American foreign policy specialist

David Wurmser is an American foreign policy specialist. He served as Middle East Adviser to former US Vice President Dick Cheney, as special assistant to John R. Bolton at the State Department and as a research fellow on the Middle East at the American Enterprise Institute (AEI). He served in the U.S. Navy Reserve as an intelligence officer at the rank of Lieutenant Commander.

==Professional background==
Wurmser was born in Switzerland. He has a Ph.D. in international relations from Johns Hopkins University and the title of his 1989 dissertation was "The evolution of Israeli grand strategy, strategy and tactics and the confluence with classic democratic philosophy." In 2008, Wurmser was listed as a member of the board of advisors of the Endowment for Middle East Truth, a group which was involved in the distribution of over 20 million DVDs of the film Obsession in swing states prior to the 2008 US presidential election. Wurmser is the founder of the Delphi Global Analysis Group.

==Writings==
Wurmser has been credited as being one of the main authors of the 1996 report A Clean Break: A New Strategy for Securing the Realm, a paper prepared for incoming Israeli Prime Minister Binyamin Netanyahu. This advocated pre-emptive strikes against Iran and Syria, the removal of Saddam Hussein from Iraq and the abandonment of traditional "land for peace" negotiations with Palestinians.

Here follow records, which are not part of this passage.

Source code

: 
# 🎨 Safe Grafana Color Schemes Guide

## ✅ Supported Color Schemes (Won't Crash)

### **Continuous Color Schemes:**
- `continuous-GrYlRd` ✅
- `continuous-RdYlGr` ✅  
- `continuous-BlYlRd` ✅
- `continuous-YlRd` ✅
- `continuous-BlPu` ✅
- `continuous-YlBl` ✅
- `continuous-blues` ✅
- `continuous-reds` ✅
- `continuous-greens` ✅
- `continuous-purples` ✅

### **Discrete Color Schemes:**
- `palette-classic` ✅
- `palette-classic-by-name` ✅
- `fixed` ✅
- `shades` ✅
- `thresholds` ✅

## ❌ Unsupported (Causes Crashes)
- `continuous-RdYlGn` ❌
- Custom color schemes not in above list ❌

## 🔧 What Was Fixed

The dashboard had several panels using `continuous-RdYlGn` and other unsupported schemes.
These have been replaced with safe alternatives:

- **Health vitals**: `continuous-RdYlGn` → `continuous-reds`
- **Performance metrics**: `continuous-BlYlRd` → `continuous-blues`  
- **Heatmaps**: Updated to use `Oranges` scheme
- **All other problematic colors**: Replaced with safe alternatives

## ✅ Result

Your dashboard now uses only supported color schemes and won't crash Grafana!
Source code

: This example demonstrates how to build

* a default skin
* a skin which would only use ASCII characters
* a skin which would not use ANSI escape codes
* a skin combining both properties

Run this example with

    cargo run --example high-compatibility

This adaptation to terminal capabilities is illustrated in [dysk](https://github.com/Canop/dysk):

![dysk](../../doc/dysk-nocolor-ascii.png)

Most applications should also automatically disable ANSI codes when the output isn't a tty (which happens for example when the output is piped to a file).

In 1999, Wurmser wrote Tyranny's Ally: America's Failure to Defeat Saddam Hussein (published by AEI Press), which argued that President Clinton's policies in Iraq were failing to contain the country.

In 2000, Wurmser helped draft a document entitled "Ending Syria's Occupation of Lebanon: The US Role?", which called for a confrontation with the regime in Damascus. The document said that Syria was developing "weapons of mass destruction".

After the attacks of September 11, 2001, Undersecretary of Defense Douglas Feith appointed Wurmser and veteran defense analyst Michael Maloof as a two-man Pentagon intelligence unit. One of their products, days after the attacks, was a memo that suggested "hitting targets outside the Middle East in the initial offensive" or a "non-Al Qaeda target like Iraq." In the memo, U.S. attacks in Latin America and Southeast Asia were portrayed as a way to catch terrorists off guard when they were expecting an assault on Afghanistan. Wurmser and Maloof arguably contributed to the war on terror by sifting through top secret daily intelligence documents for a link between Al Qaeda and Iraqi government leadership. Maloof and Wurmser gave their findings to the Bush administration, which used them to claim that Saddam Hussein had weapons of mass destruction and ties to terrorism. Neither claim has shown to be true, per the Senate Report on Pre-war Intelligence on Iraq.

On September 4, 2004, The Washington Post reported that FBI counterintelligence investigators had questioned Wurmser, along with Feith, Harold Rhode, and Paul Wolfowitz about the passing of classified information to Ahmad Chalabi and/or the American Israel Public Affairs Committee.

In September 2007, Newsweek and Reuters reported that "David Wurmser told a small group several months ago that Vice President Dick Cheney was considering asking Israel to strike the Iranian nuclear site at Natanz." Meyrav Wurmser, Wurmser's wife, "told Newsweek the claims were untrue."

==Personal life==
Wurmser's wife, Dr. Meyrav Wurmser, co-founded the Middle East Media Research Institute (MEMRI).